**Pictures paired with source code**.
▬▬▬▬▬▬
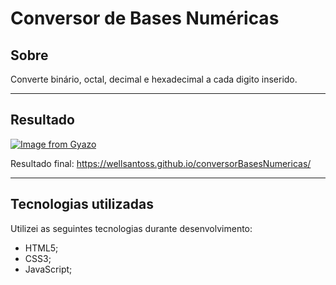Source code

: # Conversor de Bases Numéricas

## Sobre
Converte binário, octal, decimal e hexadecimal a cada digito inserido.

---

## Resultado
[![Image from Gyazo](https://i.gyazo.com/494b86283570e676b3cac97bff244986.png)](https://gyazo.com/494b86283570e676b3cac97bff244986)

Resultado final: https://wellsantoss.github.io/conversorBasesNumericas/

---

## Tecnologias utilizadas
Utilizei as seguintes tecnologias durante desenvolvimento:
- HTML5;
- CSS3;
- JavaScript;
▬▬▬▬▬▬
**PROBLEM TO WORK ON**. Among the lines of the data, identify those with the word "Resultado". Copy each of them.

**TASK OUTPUT**.
## Resultado
Resultado final: https://wellsantoss.github.io/conversorBasesNumericas/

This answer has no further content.